Do ponto de vista psicológico, o impacto do abuso é profundo. A criança não perde apenas a sensação de segurança, mas também a confiança nos adultos e no próprio mundo. Em muitos casos, ela não consegue explicar o que viveu. Falta vocabulário, sobra confusão. Quando o agressor faz parte do convívio familiar ou social, o silêncio costuma ser ainda maior, sustentado pela culpa, pela vergonha e pelo medo de não ser acreditada.
Nem sempre o sofrimento aparece de forma clara. Algumas crianças se fecham, outras se tornam agressivas. Há quem volte a comportamentos já superados ou apresente uma sexualização precoce. Esses sinais não são provas, mas pedidos de atenção. Ignorá-los é, muitas vezes, permitir que a violência continue.

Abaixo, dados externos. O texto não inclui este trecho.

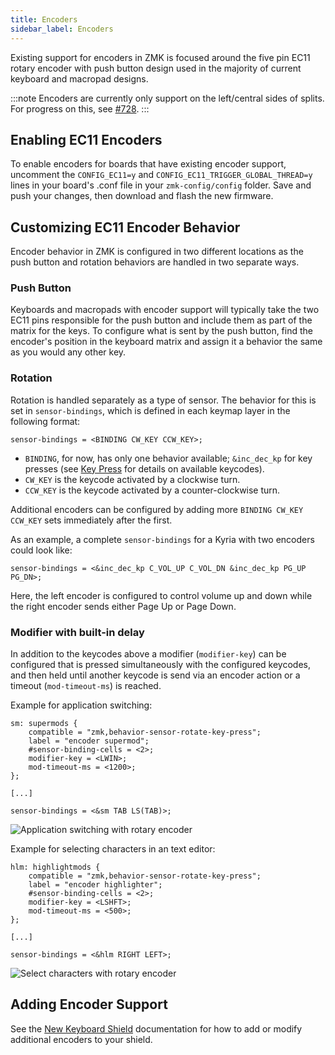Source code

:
 ```yaml
---
title: Encoders
sidebar_label: Encoders
---
```


Existing support for encoders in ZMK is focused around the five pin EC11 rotary encoder with push button design used in the majority of current keyboard and macropad designs.

:::note
Encoders are currently only support on the left/central sides of splits. For progress on this, see [#728](https://github.com/zmkfirmware/zmk/pull/728).
:::

## Enabling EC11 Encoders

To enable encoders for boards that have existing encoder support, uncomment the `CONFIG_EC11=y` and `CONFIG_EC11_TRIGGER_GLOBAL_THREAD=y` lines in your board's .conf file in your `zmk-config/config` folder. Save and push your changes, then download and flash the new firmware.

## Customizing EC11 Encoder Behavior

Encoder behavior in ZMK is configured in two different locations as the push button and rotation behaviors are handled in two separate ways.

### Push Button

Keyboards and macropads with encoder support will typically take the two EC11 pins responsible for the push button and include them as part of the matrix for the keys. To configure what is sent by the push button, find the encoder's position in the keyboard matrix and assign it a behavior the same as you would any other key.

### Rotation

Rotation is handled separately as a type of sensor. The behavior for this is set in `sensor-bindings`, which is defined in each keymap layer in the following format:

```
sensor-bindings = <BINDING CW_KEY CCW_KEY>;
```

- `BINDING`, for now, has only one behavior available; `&inc_dec_kp` for key presses (see [Key Press](../behaviors/key-press.md) for details on available keycodes).
- `CW_KEY` is the keycode activated by a clockwise turn.
- `CCW_KEY` is the keycode activated by a counter-clockwise turn.

Additional encoders can be configured by adding more `BINDING CW_KEY CCW_KEY` sets immediately after the first.

As an example, a complete `sensor-bindings` for a Kyria with two encoders could look like:

```
sensor-bindings = <&inc_dec_kp C_VOL_UP C_VOL_DN &inc_dec_kp PG_UP PG_DN>;
```

Here, the left encoder is configured to control volume up and down while the right encoder sends either Page Up or Page Down.

### Modifier with built-in delay

In addition to the keycodes above a modifier (`modifier-key`) can be configured that is pressed simultaneously with the configured keycodes, and then held until another keycode is send via an encoder action or a timeout (`mod-timeout-ms`) is reached.

Example for application switching:
```
sm: supermods {
    compatible = "zmk,behavior-sensor-rotate-key-press";
    label = "encoder supermod";
    #sensor-binding-cells = <2>;
    modifier-key = <LWIN>;
    mod-timeout-ms = <1200>;
};

[...]

sensor-bindings = <&sm TAB LS(TAB)>;
```
![Application switching with rotary encoder](../assets/features/encoders/supertab.gif)

Example for selecting characters in an text editor:
```
hlm: highlightmods {
    compatible = "zmk,behavior-sensor-rotate-key-press";
    label = "encoder highlighter";
    #sensor-binding-cells = <2>;
    modifier-key = <LSHFT>;
    mod-timeout-ms = <500>;
};

[...]

sensor-bindings = <&hlm RIGHT LEFT>;
```
![Select characters with rotary encoder](../assets/features/encoders/highlighter.gif)

## Adding Encoder Support

See the [New Keyboard Shield](../development/new-shield.md#encoders) documentation for how to add or modify additional encoders to your shield.
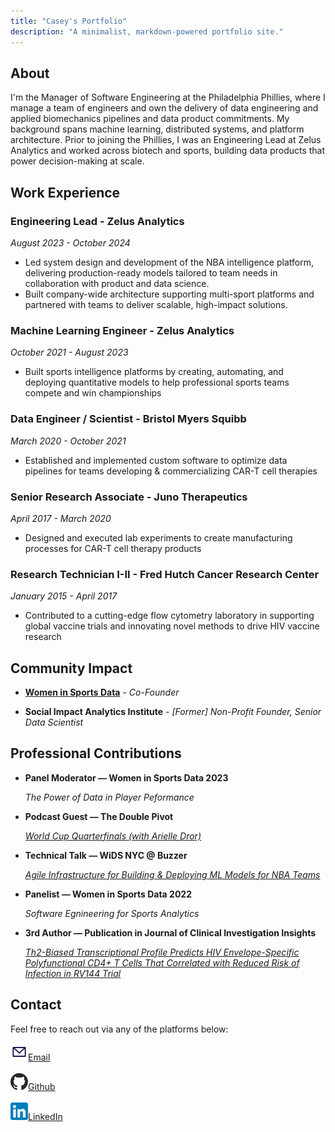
 ```yaml
---
title: "Casey's Portfolio"
description: "A minimalist, markdown-powered portfolio site."
---
```


## <span id="about">About</span>

I'm the Manager of Software Engineering at the Philadelphia Phillies, where I manage a team of engineers and own the delivery of data engineering and applied biomechanics pipelines and data product commitments. My background spans machine learning, distributed systems, and platform architecture. Prior to joining the Phillies, I was an Engineering Lead at Zelus Analytics and worked across biotech and sports, building data products that power decision-making at scale.

## <span id="work-experience">Work Experience</span>

### Engineering Lead - Zelus Analytics

_August 2023 - October 2024_

- Led system design and development of the NBA intelligence platform, delivering production-ready models tailored to team needs in collaboration with product and data science.
- Built company-wide architecture supporting multi-sport platforms and partnered with teams to deliver scalable, high-impact solutions.

### Machine Learning Engineer - Zelus Analytics

_October 2021 - August 2023_

- Built sports intelligence platforms by creating, automating, and deploying quantitative models to help professional sports teams compete and win championships

### Data Engineer / Scientist - Bristol Myers Squibb

_March 2020 - October 2021_

- Established and implemented custom software to optimize data pipelines for teams developing & commercializing CAR-T cell therapies

### Senior Research Associate - Juno Therapeutics

_April 2017 - March 2020_

- Designed and executed lab experiments to create manufacturing processes for CAR-T cell therapy products

### Research Technician I-II - Fred Hutch Cancer Research Center

_January 2015 - April 2017_

- Contributed to a cutting-edge flow cytometry laboratory in supporting global vaccine trials and innovating novel methods to drive HIV vaccine research

## <span id="community-impact">Community Impact</span>

- [**Women in Sports Data**](https://womeninsportsdata.org/) - _Co-Founder_

- **Social Impact Analytics Institute** - _[Former] Non-Profit Founder, Senior Data Scientist_

## <span id="professional-contributions">Professional Contributions</span>

- **Panel Moderator — Women in Sports Data 2023**

  _The Power of Data in Player Peformance_

- **Podcast Guest — The Double Pivot**

  [_World Cup Quarterfinals (with Arielle Dror)_](https://open.spotify.com/episode/52r1dKhCgBUi1QNHrxdzAv)

- **Technical Talk — WiDS NYC @ Buzzer**

  [_Agile Infrastructure for Building & Deploying ML Models for NBA Teams_](https://www.youtube.com/watch?v=ETnbTTQyTH8&t=7431s)

- **Panelist — Women in Sports Data 2022**

  _Software Egnineering for Sports Analytics_

- **3rd Author — Publication in Journal of Clinical Investigation Insights**

  [_Th2-Biased Transcriptional Profile Predicts HIV Envelope-Specific Polyfunctional CD4+ T Cells That Correlated with Reduced Risk of Infection in RV144 Trial_](https://pubmed.ncbi.nlm.nih.gov/35803696/)

## <span id="contact">Contact</span>

Feel free to reach out via any of the platforms below:

<a href="mailto:casey.thayer6@gmail.com" target="_blank">
  <img src="public/email.svg" alt="Email" width="28" />Email </a>
<br></br>
<a href="https://github.com/thayerca" target="_blank">
  <img src="public/github.svg" alt="GitHub" width="28" />Github </a>
<br></br>
<a href="https://www.linkedin.com/in/casey-thayer" target="_blank">
  <img src="public/linkedin.svg" alt="LinkedIn" width="28" />LinkedIn</a>
<br></br>
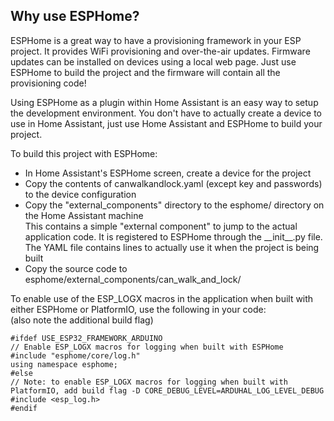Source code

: ## Why use ESPHome?

ESPHome is a great way to have a provisioning framework in your ESP project. It provides WiFi provisioning and over-the-air updates. Firmware updates can be installed on devices using a local web page. Just use ESPHome to build the project and the firmware will contain all the provisioning code!

Using ESPHome as a plugin within Home Assistant is an easy way to setup the development environment. You don't have to actually create a device to use in Home Assistant, just use Home Assistant and ESPHome to build your project.

To build this project with ESPHome:
- In Home Assistant's ESPHome screen, create a device for the project
- Copy the contents of canwalkandlock.yaml (except key and passwords) to the device configuration
- Copy the "external_components" directory to the esphome/ directory on the Home Assistant machine
  \
  This contains a simple "external component" to jump to the actual application code. It is registered to ESPHome through the \_\_init\_\_.py file. The YAML file contains lines to actually use it when the project is being built
- Copy the source code to esphome/external_components/can_walk_and_lock/

To enable use of the ESP_LOGX macros in the application when built with either ESPHome or PlatformIO, use the following in your code:
\
(also note the additional build flag)
```
#ifdef USE_ESP32_FRAMEWORK_ARDUINO
// Enable ESP_LOGX macros for logging when built with ESPHome
#include "esphome/core/log.h"
using namespace esphome;
#else
// Note: to enable ESP_LOGX macros for logging when built with PlatformIO, add build flag -D CORE_DEBUG_LEVEL=ARDUHAL_LOG_LEVEL_DEBUG
#include <esp_log.h>
#endif
```
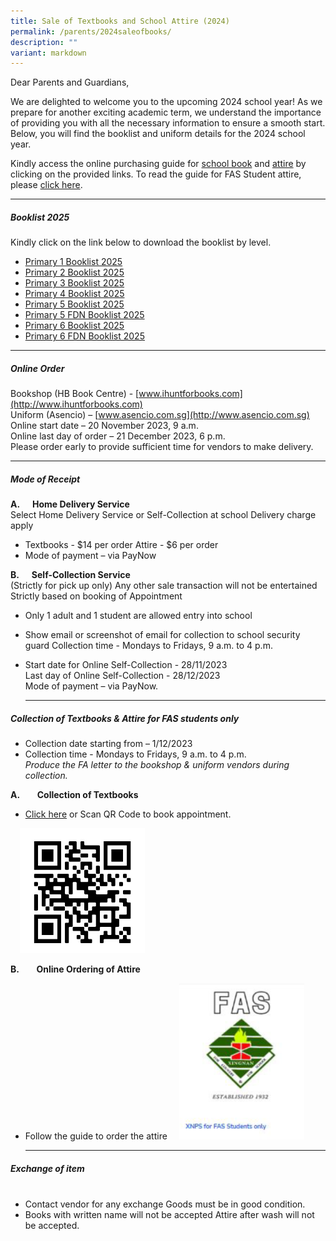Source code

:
 ```yaml
---
title: Sale of Textbooks and School Attire (2024)
permalink: /parents/2024saleofbooks/
description: ""
variant: markdown
---
```

Dear Parents and Guardians,

We are delighted to welcome you to the upcoming 2024 school year! As we prepare for another exciting academic term, we understand the importance of providing you with all the necessary information to ensure a smooth start. Below, you will find the booklist and uniform details for the 2024 school year.



Kindly access the online purchasing guide for [school book](/files/Parents/Booklist%202024/Online_Buying_Guide_for_Textbooks.pdf) and [attire](/files/Parents/Booklist%202024/Online_Buying_Guide_for_School_Attire.pdf)  by clicking on the provided links. To read the guide for FAS Student attire, please [click here](/files/Parents/Booklist%202024/Online_Buying_Guide_for_School_Attire_FAS_2024___0112023.pdf).
	
        
***
##### **Booklist 2025**<br>
Kindly click on the link below to download the booklist by level. 
* [Primary 1 Booklist 2025](/files/Parents/Booklist%202024/XNPS_Booklist_P1__2024.pdf)<br>
* [Primary 2 Booklist 2025](/files/Parents/Booklist%202024/XNPS_Booklist_P2__2024.pdf)<br>
* [Primary 3 Booklist 2025](/files/Parents/Booklist%202024/XNPS_Booklist_P3__2024.pdf)<br>
* [Primary 4 Booklist 2025](/files/Parents/Booklist%202024/XNPS_Booklist_P4__2024.pdf)<br>
* [Primary 5 Booklist 2025](/files/Parents/Booklist%202024/XNPS_Booklist_P5__2024.pdf)<br>
* [Primary 5 FDN  Booklist 2025](/files/Parents/Booklist%202024/XNPS_Booklist_P5_FDN__2024.pdf)<br>
* [Primary 6 Booklist 2025](/files/Parents/Booklist%202024/XNPS_Booklist_P6__2024.pdf)<br>
* [Primary 6 FDN  Booklist 2025](/files/Parents/Booklist%202024/XNPS_Booklist_P6_FDN__2024.pdf)<br>
* ***
        

##### **Online Order**&nbsp;&nbsp;&nbsp;&nbsp;

Bookshop (HB Book Centre) - [www.ihuntforbooks.com](http://www.ihuntforbooks.com)
<br>Uniform (Asencio) – [www.asencio.com.sg](http://www.asencio.com.sg)
<br>Online start date – 20 November 2023, 9 a.m.
<br>Online last day of order – 21 December 2023, 6 p.m.
<br>Please order early to provide sufficient time for vendors to make delivery.



***

     

##### **Mode of Receipt**

**A.&nbsp;&nbsp;&nbsp;&nbsp;&nbsp; Home Delivery Service<br>**
Select Home Delivery Service or Self-Collection at school Delivery charge apply

* Textbooks - $14 per order Attire - $6 per order
* Mode of payment – via PayNow

**B.&nbsp;&nbsp;&nbsp;&nbsp;&nbsp; Self-Collection Service**<br>
(Strictly for pick up only) Any other sale transaction will not be entertained Strictly based on booking of Appointment
* Only 1 adult and 1 student are allowed entry into school
* Show email or screenshot of email for collection to school security guard Collection time - Mondays to Fridays, 9 a.m. to 4 p.m.
* Start date for Online Self-Collection - 28/11/2023 <br> Last day of Online Self-Collection - 28/12/2023 <br>Mode of payment – via PayNow.
	
	***
	

##### **Collection of Textbooks &amp; Attire for FAS students only**

* Collection date starting from – 1/12/2023<br>
* Collection time \- Mondays to Fridays, 9 a.m. to 4 p.m.
<br>*Produce the FA letter to the bookshop &amp; uniform vendors during collection.*

**A.**&nbsp;&nbsp;&nbsp;&nbsp;&nbsp;&nbsp; **Collection of Textbooks**

* [Click here](https://www.ihuntforbooks.com/) or Scan QR Code to book appointment.
<img src="/images/Parents/Booklist%20Page%202024/aappointment_qrcode.png" style="width:200px;height:200px;margin-left:15px;" align="Centre">
	
	

**B.**&nbsp;&nbsp;&nbsp;&nbsp;&nbsp;&nbsp; **Online Ordering of Attire**

* Follow the guide to order the attire
	<a href="http://www.asencio.com.sg/"><img src="/images/Parents/Booklist%20Page%202024/FAS__Image.png" style="width:200px;height:250px;margin-left:15px;" align="Centre"></a>
	
	***


##### **Exchange of item**<br>&nbsp;&nbsp;&nbsp;&nbsp;&nbsp;&nbsp;&nbsp;&nbsp;&nbsp;&nbsp;&nbsp;

* Contact vendor for any exchange Goods must be in good condition.
* Books with written name will not be accepted Attire after wash will not be accepted.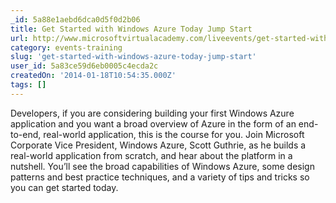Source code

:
 ```yaml
---
_id: 5a88e1aebd6dca0d5f0d2b06
title: Get Started with Windows Azure Today Jump Start
url: http://www.microsoftvirtualacademy.com/liveevents/get-started-with-windows-azure-today-jump-start#?fbid=Hc0TiYdhIlr
category: events-training
slug: 'get-started-with-windows-azure-today-jump-start'
user_id: 5a83ce59d6eb0005c4ecda2c
createdOn: '2014-01-18T10:54:35.000Z'
tags: []
---
```


Developers, if you are considering building your first Windows Azure application and you want a broad overview of Azure in the form of an end-to-end, real-world application, this is the course for you. Join Microsoft Corporate Vice President, Windows Azure, Scott Guthrie, as he builds a real-world application from scratch, and hear about the platform in a nutshell. You’ll see the broad capabilities of Windows Azure, some design patterns and best practice techniques, and a variety of tips and tricks so you can get started today.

Cuidar exige presença. Exige escuta sem pressa, sem julgamento e sem tentativas de minimizar a dor. A criança precisa sentir que pode falar e que será levada a sério. Precisa saber que seu corpo deve ser respeitado e que pedir ajuda não é errado.
A prevenção começa em casa, na escola e nos espaços de convivência. Conversar sobre limites, orientar o uso da internet e acompanhar a rotina das crianças não é excesso de controle, é proteção. O silêncio, ao contrário, é o ambiente onde o abuso encontra espaço para se manter.
Os casos recentes deixam claro que a exploração sexual infantil não escolhe país, classe social ou contexto. Ela se sustenta onde há omissão. Falar sobre o tema incomoda, mas é necessário. O desconforto de abordar esse assunto nunca será maior do que o sofrimento de uma criança que não foi ouvida a tempo.